1860: The center moved the greatest distance, leaping 80 miles westward. The U.S. had reached the Pacific by 1850, acquiring California, New Mexico, and other parts of the Intermountain West from Mexico; and Oregon Country in the Pacific Northwest. Texas had joined the Union and the 1850s saw substantial growth in the West.
1870: The most northerly movement of the center occurred in 1870, following the Civil War, largely the result of substantial population growth in the cities of the Northeast and Midwest. New York was nearing one million people; Chicago grew by 166 percent between 1860 and 1870. Of the 100 most populous cities in 1870, 80 were in the Northeast or Midwest and these cities increased their populations by approximately 1.6 million.
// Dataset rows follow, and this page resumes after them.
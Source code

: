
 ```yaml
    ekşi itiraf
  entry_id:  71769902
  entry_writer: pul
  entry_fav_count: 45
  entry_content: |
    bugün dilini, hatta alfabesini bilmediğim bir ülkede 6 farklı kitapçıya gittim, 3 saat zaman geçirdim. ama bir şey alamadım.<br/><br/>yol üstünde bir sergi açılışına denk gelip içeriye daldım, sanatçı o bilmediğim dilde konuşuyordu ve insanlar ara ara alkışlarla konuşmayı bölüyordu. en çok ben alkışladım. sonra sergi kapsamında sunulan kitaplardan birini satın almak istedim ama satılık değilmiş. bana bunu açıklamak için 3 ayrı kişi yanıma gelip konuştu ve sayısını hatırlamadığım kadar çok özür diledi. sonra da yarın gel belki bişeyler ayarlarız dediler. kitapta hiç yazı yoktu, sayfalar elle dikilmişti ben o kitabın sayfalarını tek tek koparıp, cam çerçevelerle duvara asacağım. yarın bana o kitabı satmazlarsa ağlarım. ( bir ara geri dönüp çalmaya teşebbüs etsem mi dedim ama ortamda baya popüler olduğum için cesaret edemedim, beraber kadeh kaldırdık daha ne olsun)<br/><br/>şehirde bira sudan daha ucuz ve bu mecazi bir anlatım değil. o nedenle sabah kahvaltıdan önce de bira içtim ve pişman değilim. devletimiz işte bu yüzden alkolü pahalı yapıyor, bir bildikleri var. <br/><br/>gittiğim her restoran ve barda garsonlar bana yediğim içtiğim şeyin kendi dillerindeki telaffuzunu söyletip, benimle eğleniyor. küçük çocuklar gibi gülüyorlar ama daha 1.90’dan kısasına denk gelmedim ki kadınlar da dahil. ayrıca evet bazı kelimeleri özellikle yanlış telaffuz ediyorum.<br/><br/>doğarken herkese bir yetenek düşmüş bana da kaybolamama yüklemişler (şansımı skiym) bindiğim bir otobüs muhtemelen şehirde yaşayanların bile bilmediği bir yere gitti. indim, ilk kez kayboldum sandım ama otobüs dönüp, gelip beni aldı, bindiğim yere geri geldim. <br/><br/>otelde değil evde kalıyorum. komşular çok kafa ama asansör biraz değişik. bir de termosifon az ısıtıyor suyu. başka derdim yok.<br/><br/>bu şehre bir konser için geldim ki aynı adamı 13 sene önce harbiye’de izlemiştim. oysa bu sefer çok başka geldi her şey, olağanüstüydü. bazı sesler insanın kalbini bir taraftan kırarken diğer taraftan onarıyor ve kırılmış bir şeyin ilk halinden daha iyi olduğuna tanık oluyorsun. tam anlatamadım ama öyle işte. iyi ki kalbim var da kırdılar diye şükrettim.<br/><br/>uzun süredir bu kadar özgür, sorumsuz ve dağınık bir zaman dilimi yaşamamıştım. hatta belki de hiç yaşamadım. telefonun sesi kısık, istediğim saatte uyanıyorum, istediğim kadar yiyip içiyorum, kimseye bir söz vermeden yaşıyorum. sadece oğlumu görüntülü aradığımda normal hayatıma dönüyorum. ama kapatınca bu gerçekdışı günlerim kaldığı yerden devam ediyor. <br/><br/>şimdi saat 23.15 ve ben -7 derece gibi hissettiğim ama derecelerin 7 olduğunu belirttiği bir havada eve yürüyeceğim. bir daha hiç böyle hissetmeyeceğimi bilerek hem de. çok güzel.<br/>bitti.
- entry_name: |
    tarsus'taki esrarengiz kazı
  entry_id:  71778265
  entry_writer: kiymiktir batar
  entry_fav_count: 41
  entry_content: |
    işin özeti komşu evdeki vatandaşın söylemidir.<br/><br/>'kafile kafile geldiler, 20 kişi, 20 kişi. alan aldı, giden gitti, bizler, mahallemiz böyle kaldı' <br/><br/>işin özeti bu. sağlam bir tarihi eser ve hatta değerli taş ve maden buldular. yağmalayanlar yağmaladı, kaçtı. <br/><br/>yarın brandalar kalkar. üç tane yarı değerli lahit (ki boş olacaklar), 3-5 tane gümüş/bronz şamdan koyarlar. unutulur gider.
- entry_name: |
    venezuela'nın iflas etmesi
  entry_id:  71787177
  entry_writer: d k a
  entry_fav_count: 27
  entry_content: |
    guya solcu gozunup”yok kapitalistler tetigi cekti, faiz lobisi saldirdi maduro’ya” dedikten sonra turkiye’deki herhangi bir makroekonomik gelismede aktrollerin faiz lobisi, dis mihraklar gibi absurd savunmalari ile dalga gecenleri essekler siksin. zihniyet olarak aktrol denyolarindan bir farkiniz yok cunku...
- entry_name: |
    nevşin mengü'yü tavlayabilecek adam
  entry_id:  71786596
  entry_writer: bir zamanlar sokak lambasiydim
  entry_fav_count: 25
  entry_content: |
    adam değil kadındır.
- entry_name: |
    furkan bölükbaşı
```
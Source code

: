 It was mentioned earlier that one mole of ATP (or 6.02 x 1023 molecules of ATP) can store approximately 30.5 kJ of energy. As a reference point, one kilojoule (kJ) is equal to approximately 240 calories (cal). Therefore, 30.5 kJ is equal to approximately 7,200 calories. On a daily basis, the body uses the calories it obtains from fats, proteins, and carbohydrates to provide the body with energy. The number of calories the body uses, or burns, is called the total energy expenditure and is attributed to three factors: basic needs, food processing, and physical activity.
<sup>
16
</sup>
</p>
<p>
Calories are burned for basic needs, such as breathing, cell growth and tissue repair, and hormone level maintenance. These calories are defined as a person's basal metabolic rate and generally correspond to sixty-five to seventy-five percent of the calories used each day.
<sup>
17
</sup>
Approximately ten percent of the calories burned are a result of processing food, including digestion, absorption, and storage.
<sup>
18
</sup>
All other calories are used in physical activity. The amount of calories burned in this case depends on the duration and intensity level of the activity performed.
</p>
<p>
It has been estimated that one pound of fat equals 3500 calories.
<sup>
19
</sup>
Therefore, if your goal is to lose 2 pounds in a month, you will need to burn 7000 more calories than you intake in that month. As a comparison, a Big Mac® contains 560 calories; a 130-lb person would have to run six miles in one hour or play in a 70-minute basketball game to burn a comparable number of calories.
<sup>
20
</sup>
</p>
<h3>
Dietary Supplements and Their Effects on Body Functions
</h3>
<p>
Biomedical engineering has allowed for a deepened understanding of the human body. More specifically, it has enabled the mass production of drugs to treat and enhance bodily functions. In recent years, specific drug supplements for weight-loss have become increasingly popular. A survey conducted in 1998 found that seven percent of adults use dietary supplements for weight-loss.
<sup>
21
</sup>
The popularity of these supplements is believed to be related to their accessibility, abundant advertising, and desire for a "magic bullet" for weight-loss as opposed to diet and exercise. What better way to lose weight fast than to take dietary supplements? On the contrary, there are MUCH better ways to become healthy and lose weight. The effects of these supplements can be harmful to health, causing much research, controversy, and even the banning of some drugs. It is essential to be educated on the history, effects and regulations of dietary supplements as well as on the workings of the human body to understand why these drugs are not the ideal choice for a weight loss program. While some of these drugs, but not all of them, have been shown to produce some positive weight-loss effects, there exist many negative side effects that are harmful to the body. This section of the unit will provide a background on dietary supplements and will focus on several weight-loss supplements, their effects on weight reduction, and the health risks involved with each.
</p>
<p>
1920: The center moved the shortest distance—just under 10 miles. When the East experiences high rates of growth, as it did in the decades between 1890 and 1920, the westward movement of the center slows. The decade prior to 1920 saw large increases in immigrant populations in the cities of the Northeast and Midwest as well as the migration of African-Americans out of the South to many of those same cities.
2020: The center moved in the most southerly direction ever. The distance moved—11.8 miles—is the shortest distance since 1920 and second shortest distance moved ever. This southerly drift and shorter distance can be attributed to a strong pull on the center by continued population growth in the Southeast, especially Florida, Georgia, and the Carolinas, the Southwest, and Texas.